Serve one canonical source per query, not the whole pile. When the agent needs a fact, give it the single authoritative answer to read as fresh input, rather than making it scan an entire transcript or document dump to reconstruct it.
That third point is where this stops being a paper and starts being an operating discipline. It is the principle our own tooling is built on: trovex exists to hand an agent one canonical document per query instead of the whole repository, so the model reads a clean answer rather than re-deriving it from everything it has ever seen. We did not build it from a benchmark. We built it because our own agent fleet got slower and less reliable the more we let context pile up, which is the same failure this paper measured under controlled conditions.
How this changes the way you build an agent system#
The takeaway is not "prune your prompts" as a tuning tip. It is that context selection is an architectural decision you own, the same way you own retries and timeouts. An agent that hoards context is making an implicit choice to be slower, costlier, and less accurate, and the default settings make that choice for you unless you intervene.

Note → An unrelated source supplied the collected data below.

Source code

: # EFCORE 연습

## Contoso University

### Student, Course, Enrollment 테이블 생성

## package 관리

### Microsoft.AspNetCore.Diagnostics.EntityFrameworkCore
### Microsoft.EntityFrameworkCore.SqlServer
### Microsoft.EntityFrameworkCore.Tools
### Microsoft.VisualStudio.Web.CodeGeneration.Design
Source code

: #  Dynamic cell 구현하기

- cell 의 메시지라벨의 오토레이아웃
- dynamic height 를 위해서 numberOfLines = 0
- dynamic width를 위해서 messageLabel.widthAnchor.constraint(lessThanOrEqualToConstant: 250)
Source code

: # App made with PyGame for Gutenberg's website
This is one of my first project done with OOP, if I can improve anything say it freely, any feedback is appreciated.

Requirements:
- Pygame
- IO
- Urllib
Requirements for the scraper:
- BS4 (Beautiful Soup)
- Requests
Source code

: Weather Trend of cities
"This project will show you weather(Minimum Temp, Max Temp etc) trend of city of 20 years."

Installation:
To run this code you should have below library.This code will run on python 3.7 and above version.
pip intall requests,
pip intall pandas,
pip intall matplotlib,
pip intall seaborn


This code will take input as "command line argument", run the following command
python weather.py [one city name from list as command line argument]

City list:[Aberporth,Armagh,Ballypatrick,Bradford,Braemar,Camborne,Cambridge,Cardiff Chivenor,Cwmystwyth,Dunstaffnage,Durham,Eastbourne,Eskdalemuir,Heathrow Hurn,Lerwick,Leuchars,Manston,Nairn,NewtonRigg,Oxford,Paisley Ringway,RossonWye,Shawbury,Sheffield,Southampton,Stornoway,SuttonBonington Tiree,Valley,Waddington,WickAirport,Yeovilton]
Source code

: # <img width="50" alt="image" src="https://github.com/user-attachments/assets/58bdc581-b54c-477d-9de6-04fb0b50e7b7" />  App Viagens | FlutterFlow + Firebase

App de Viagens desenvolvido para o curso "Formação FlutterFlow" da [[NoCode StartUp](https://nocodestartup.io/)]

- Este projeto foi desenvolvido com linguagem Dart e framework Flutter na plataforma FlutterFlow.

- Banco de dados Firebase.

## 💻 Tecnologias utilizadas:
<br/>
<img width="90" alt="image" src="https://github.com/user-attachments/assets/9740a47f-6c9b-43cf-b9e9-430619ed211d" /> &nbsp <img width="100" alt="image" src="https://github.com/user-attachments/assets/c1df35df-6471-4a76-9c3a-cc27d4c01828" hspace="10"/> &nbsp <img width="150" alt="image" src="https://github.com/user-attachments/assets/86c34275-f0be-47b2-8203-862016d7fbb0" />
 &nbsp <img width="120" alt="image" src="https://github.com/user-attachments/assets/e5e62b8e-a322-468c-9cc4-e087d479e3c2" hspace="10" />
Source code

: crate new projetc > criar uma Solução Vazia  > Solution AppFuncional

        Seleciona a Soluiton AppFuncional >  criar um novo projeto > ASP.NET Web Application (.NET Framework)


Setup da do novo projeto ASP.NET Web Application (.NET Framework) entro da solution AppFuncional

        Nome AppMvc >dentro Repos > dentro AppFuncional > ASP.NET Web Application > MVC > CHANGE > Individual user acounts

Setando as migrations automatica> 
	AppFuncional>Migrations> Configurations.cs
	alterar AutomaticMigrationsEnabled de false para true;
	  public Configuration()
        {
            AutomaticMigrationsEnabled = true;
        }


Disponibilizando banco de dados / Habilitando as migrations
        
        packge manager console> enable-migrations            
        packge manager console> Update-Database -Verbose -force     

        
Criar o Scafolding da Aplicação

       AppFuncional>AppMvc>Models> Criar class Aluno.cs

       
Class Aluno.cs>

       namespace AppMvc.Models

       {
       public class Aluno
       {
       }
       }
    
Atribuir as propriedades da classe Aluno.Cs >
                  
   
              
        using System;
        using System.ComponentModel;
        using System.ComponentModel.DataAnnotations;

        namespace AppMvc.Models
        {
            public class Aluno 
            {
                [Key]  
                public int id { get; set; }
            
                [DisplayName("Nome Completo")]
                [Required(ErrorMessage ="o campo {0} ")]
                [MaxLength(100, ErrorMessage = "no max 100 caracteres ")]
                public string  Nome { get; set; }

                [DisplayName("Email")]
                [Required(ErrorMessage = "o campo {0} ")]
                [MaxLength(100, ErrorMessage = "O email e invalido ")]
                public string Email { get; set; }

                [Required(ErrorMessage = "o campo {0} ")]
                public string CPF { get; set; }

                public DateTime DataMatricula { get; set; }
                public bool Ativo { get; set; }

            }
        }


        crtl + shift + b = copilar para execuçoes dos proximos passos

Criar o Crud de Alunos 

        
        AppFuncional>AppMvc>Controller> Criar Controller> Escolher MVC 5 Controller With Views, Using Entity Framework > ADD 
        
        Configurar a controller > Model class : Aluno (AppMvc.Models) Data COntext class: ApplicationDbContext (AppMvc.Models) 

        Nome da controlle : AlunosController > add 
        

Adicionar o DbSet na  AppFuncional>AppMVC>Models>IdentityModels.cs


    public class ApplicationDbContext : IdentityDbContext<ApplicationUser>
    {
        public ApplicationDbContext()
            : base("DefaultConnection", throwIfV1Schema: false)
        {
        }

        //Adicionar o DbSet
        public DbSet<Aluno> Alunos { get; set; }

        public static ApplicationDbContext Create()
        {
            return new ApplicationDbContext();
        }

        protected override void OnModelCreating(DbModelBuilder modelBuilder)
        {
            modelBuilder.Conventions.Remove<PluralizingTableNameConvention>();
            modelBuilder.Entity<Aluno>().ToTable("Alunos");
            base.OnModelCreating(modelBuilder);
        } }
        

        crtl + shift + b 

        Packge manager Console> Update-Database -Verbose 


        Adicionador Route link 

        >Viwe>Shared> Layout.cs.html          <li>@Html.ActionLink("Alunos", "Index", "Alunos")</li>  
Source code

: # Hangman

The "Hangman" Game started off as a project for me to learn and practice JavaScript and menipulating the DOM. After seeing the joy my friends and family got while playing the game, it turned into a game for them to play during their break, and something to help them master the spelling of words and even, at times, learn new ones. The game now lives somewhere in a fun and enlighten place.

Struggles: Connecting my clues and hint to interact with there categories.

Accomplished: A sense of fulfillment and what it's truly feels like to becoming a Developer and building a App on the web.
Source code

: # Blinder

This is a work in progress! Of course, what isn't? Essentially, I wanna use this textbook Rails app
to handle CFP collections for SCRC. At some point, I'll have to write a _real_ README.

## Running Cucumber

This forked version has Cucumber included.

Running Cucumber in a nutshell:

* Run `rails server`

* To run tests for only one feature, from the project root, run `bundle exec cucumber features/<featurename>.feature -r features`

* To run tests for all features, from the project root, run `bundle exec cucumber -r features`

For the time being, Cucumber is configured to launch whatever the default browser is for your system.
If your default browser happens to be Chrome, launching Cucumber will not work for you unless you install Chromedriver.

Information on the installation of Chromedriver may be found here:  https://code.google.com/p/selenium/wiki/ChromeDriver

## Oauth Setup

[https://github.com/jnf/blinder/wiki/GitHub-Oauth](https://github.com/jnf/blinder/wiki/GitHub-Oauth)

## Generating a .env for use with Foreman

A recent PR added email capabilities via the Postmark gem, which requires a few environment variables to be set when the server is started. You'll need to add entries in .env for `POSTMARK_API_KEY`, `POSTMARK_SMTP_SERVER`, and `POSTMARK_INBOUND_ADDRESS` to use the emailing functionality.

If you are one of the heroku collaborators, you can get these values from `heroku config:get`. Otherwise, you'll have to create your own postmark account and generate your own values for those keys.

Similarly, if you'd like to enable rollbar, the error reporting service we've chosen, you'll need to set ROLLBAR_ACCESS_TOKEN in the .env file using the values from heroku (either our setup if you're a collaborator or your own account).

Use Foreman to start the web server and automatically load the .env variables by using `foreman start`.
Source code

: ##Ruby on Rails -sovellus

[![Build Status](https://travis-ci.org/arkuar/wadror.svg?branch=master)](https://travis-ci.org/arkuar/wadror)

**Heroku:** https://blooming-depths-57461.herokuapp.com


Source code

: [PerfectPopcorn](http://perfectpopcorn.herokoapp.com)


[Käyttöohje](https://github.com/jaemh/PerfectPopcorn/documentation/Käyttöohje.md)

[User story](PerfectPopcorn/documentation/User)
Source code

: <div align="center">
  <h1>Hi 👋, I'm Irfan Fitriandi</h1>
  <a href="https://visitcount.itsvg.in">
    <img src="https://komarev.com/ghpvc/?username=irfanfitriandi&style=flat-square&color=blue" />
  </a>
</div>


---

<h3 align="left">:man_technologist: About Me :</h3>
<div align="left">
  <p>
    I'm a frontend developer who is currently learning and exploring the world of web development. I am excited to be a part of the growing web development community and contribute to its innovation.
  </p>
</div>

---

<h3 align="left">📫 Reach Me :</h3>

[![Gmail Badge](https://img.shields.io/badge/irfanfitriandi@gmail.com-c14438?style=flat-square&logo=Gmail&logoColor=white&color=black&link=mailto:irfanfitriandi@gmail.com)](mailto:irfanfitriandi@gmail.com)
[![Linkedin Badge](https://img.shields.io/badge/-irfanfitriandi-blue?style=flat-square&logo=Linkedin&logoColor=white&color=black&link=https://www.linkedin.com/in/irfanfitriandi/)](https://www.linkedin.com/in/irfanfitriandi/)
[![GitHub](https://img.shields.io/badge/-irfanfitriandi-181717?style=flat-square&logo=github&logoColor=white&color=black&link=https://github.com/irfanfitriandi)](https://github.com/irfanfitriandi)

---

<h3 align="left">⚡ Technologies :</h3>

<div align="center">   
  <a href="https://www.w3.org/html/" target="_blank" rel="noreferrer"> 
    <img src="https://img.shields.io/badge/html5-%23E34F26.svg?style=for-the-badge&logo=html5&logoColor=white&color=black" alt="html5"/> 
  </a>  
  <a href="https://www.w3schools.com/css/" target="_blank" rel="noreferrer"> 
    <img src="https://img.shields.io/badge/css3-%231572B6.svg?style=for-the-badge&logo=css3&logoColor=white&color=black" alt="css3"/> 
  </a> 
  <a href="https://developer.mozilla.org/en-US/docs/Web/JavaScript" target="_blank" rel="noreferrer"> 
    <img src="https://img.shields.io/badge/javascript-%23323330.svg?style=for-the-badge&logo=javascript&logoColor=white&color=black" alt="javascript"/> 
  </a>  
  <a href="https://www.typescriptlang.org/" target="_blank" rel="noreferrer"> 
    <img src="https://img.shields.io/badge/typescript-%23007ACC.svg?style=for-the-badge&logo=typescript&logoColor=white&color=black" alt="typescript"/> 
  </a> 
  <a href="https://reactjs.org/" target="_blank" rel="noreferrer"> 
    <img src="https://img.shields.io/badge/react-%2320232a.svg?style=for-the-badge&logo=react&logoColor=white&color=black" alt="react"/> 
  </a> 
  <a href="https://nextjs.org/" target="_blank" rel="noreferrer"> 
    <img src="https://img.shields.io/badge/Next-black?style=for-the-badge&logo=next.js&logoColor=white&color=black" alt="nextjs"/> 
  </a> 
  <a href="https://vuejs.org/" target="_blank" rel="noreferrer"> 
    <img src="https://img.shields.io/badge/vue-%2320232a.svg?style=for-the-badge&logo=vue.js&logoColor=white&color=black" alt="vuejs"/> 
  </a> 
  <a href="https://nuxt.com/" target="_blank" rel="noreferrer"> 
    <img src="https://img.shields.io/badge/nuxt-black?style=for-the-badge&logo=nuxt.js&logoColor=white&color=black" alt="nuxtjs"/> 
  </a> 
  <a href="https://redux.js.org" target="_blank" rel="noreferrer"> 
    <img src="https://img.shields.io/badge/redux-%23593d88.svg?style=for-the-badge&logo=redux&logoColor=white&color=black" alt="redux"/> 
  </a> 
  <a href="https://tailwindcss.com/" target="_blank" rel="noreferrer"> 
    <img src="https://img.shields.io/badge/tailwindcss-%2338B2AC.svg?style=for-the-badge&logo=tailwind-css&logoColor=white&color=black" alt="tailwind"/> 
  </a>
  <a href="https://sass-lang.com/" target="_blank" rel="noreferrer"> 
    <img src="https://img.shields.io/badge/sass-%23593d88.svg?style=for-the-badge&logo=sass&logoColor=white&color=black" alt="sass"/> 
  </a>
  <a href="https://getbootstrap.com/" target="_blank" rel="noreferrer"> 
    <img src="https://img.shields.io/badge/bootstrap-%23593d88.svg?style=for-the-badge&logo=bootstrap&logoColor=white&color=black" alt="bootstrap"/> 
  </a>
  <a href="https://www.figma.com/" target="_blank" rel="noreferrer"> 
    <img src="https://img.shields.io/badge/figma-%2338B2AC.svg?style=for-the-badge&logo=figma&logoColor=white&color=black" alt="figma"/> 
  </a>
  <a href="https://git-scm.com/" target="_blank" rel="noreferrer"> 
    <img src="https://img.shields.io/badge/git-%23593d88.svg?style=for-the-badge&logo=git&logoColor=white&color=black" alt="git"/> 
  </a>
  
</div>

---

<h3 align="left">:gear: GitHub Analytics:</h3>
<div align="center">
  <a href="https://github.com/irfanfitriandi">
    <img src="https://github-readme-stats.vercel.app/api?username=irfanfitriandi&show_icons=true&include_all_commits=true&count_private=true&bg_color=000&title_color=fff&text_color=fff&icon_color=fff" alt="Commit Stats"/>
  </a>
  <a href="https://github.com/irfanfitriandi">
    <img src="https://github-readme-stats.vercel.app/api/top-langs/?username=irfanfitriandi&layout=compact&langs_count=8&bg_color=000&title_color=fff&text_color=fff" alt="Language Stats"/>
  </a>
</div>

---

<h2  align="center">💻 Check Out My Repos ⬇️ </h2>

In practice that means a context policy per agent: what gets kept, what gets summarized, what gets served fresh from a canonical layer, and at what step boundaries. It means measuring task completion against token spend, not assuming a fuller prompt is a safer one. And it means treating a growing conversation history as a liability to manage, not an asset to protect. This is the operating model we build with teams running agents in production, because "give it more context" is the expensive instinct that feels responsible and quietly degrades the system.
If your agents get slower and flakier the longer they run, you do not have a model problem. You have a context policy you never wrote down. That's the work we do with teams.
We map where your agent system hoards context instead of selecting it, what it is costing you in tokens and latency, and the context policy that fixes it, on your stack.
No. On a 50-task tool-using benchmark, keeping the full conversation history scored 71%, while pruning to the last five tool calls and summarizing the rest scored 91.6%. The same configuration used roughly a third of the tokens. More context added noise the model had to re-read every turn, not accuracy.
Does a bigger context window make an agent more accurate?
Not by itself. A bigger window is capacity, not selection. In the 2026 benchmark the full-history run fit inside the window at 1,480,996 tokens and still lost to a pruned run a third its size. What raised accuracy was choosing which context to keep, not having room to keep all of it.
What is context engineering for agents?
Context engineering is deciding what an agent reads at each step instead of feeding it everything. In practice that means pruning stale tool output, keeping recent calls, summarizing the rest, and serving one canonical document per query. The 2026 benchmark shows it as the difference between 71% and 91.6% task completion.
How much can pruning and summarizing context save?
In the benchmark, full history cost 1,480,996 tokens and 14.56 hours. Pruning plus summarization cost 553,374 tokens and 5.79 hours, while scoring higher (91.6% vs 71%). That is roughly a third of the tokens and under half the runtime, with better accuracy, not a tradeoff against it.